Getting Rid of Unwanted Plants
Written by Lee Wyatt (last updated March 18, 2020)
There is an old saying that goes something like "One man's trash is another man's treasure," and this is a truism in gardening as it is anywhere else. In gardening though, the trash and treasure would be plants. What some people like to grow, others would only consider a weed. Whatever the reason, getting rid of unwanted plants in your garden and landscaping efforts is an invaluable tool that every gardener should firmly know. Here are a few guidelines that are designed to help you learn how to get rid of unwanted plants.
- Decide what is a weed. Before you begin getting rid of unwanted plants, you need to determine what your definition of a weed is. Strictly speaking, any plant can be a weed, if it is growing where you do not want it to grow. This means you need to carefully decide on what plants you want to keep, which ones you want to transplant, and which ones you want to remove completely.

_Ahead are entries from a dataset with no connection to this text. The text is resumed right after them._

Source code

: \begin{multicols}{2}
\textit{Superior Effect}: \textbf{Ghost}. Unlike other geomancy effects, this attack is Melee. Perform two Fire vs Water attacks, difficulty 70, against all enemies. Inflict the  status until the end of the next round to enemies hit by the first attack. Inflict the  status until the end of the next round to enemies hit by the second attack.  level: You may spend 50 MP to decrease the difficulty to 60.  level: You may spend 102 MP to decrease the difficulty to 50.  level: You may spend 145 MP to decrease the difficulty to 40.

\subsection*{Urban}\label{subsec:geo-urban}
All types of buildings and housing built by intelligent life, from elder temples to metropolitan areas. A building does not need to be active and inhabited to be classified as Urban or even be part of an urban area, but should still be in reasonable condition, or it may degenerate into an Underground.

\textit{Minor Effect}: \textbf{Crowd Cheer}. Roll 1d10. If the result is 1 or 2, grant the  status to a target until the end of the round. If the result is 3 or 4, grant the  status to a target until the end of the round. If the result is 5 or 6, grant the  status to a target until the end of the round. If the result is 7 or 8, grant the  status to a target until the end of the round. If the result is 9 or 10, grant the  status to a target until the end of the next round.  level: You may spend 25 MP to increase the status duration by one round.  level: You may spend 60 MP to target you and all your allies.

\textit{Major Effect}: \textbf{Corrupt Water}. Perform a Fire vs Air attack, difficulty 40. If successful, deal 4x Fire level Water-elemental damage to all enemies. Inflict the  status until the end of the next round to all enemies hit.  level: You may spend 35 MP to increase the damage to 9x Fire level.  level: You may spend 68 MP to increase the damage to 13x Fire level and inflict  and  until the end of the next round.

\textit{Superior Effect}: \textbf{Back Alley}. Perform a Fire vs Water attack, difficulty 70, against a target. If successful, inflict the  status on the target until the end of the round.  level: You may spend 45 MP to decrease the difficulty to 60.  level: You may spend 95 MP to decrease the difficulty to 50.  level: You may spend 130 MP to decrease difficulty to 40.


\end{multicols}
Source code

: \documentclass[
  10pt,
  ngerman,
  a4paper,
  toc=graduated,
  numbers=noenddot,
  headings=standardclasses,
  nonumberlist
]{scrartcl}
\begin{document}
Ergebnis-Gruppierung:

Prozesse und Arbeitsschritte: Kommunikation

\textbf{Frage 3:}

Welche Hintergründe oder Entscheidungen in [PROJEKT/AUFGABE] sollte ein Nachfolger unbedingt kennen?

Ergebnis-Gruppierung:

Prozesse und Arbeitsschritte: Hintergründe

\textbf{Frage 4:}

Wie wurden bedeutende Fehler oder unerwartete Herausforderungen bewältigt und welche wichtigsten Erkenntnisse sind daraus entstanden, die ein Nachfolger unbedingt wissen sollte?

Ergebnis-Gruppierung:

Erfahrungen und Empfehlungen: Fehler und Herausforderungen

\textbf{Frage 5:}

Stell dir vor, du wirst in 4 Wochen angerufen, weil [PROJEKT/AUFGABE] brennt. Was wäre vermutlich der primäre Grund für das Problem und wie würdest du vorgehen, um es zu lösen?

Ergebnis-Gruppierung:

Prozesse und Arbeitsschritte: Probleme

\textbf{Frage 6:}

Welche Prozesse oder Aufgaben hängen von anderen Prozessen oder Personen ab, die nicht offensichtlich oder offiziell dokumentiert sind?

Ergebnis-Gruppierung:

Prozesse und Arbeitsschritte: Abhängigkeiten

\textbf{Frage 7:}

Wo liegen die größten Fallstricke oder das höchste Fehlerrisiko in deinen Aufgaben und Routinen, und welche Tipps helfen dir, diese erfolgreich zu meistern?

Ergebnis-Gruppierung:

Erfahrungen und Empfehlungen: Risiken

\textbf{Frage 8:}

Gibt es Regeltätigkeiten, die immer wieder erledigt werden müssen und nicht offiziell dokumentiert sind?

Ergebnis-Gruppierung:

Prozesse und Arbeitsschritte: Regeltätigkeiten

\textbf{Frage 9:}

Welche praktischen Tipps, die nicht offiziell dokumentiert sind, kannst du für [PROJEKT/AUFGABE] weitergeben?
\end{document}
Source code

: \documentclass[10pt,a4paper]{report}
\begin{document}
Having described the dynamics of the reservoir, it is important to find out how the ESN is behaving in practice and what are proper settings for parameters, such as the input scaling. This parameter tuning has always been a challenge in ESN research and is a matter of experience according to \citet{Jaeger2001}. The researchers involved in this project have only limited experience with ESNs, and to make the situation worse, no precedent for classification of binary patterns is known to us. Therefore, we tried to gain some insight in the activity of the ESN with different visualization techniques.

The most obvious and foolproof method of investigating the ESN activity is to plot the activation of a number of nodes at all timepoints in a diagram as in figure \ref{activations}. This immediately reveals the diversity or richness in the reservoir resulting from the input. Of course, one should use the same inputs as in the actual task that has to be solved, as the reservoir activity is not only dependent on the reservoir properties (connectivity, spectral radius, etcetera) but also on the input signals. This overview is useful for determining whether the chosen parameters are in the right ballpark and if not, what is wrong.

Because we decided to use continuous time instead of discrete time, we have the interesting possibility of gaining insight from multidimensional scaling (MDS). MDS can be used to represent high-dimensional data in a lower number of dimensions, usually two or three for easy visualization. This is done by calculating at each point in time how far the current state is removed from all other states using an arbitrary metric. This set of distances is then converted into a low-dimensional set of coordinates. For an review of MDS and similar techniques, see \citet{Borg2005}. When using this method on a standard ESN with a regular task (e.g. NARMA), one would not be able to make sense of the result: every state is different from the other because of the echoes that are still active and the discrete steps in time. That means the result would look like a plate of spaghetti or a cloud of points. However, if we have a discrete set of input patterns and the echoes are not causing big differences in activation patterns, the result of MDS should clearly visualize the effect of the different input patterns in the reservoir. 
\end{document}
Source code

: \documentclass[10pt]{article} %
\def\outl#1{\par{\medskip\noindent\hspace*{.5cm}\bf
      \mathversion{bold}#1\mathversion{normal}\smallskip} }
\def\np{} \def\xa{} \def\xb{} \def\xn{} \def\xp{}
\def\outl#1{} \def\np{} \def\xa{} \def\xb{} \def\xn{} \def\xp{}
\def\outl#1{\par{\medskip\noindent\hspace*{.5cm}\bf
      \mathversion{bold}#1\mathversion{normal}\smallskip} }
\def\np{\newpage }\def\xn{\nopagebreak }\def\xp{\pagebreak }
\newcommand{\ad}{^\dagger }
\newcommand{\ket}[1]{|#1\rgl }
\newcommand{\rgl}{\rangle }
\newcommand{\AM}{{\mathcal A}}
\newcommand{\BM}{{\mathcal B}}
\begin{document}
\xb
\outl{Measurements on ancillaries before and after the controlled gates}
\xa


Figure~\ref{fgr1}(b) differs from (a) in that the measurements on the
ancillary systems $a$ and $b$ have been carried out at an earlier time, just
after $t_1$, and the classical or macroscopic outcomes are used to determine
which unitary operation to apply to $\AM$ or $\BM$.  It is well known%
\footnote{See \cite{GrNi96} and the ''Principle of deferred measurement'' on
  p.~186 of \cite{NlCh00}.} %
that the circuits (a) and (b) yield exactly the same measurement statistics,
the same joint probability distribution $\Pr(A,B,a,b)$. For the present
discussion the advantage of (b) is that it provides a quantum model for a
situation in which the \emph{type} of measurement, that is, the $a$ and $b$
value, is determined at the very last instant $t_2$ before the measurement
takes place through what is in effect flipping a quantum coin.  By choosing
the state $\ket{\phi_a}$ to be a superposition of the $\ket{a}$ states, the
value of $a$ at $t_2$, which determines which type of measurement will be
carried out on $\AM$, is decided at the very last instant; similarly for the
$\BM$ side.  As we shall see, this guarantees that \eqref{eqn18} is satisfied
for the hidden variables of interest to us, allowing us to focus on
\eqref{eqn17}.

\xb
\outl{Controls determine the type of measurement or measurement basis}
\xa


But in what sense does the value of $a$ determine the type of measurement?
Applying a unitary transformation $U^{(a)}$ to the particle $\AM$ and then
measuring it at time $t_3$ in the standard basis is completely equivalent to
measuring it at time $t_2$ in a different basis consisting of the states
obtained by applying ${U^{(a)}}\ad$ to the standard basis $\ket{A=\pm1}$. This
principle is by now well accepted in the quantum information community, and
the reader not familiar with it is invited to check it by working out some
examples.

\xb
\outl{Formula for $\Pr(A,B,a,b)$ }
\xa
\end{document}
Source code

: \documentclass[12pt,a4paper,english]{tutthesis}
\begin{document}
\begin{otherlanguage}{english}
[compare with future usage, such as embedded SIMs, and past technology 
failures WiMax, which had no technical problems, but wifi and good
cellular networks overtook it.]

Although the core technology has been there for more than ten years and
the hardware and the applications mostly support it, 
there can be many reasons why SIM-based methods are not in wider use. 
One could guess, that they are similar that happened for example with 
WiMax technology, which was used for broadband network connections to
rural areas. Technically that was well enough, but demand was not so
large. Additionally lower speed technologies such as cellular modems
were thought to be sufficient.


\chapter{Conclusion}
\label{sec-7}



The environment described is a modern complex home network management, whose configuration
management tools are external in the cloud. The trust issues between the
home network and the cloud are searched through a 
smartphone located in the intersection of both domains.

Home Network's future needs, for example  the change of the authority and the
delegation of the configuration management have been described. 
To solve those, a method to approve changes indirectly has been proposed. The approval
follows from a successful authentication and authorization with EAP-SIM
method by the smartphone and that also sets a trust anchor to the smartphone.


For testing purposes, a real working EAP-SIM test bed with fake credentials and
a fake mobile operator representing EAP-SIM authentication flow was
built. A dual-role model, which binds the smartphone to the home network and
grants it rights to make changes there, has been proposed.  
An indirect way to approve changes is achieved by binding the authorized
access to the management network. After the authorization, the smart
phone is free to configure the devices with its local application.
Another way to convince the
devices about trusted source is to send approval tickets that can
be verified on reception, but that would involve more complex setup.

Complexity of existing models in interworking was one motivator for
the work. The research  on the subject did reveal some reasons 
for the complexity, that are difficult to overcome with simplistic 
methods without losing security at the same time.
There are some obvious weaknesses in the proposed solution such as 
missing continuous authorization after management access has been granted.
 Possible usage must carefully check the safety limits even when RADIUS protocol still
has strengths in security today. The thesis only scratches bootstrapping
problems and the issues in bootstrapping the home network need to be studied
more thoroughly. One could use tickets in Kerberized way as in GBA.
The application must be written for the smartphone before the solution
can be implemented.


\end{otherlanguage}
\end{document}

- Dig it out. Once you have decided on what plants will need to be removed, begin digging them out. For large plants the easiest way to do this is by using a shovel. For smaller plants use a hand trowel. When digging out the plant, be sure that you remove as much of the root system as you can. This will help ensure that you don't have any resurgence of that particular plant coming back.
- Use herbicides to help. If necessary, use some herbicides to help remove the plants that you don't want anymore. Be careful as you use these though, since using them improperly can potentially harm other plants that you do want to keep. When not using these, make sure that you store them properly to avoid any harm from befalling children or small animals. Whenever possible, use organic herbicides since they will be less dangerous than other ones.
- Replace with a different plant. One of the best ways to prevent unwanted plants from coming back is to replace it with a newer, different plant. After all, it is a little more difficult for an unwanted plant or weed to grow somewhere if there is already something growing there. Ideally you should pick a plant that will grow well in your specific growing zone, and that will not require special care or maintenance when growing.
- Stay on top. After you have removed all of the unwanted plants in your landscape or garden, make sure that you stay on top of it. Continue to check for weeds, flowers, or other plants that you do not want growing in your garden. The minute that you see them, get rid of them. This will help prevent the plants from becoming more of a problem later on.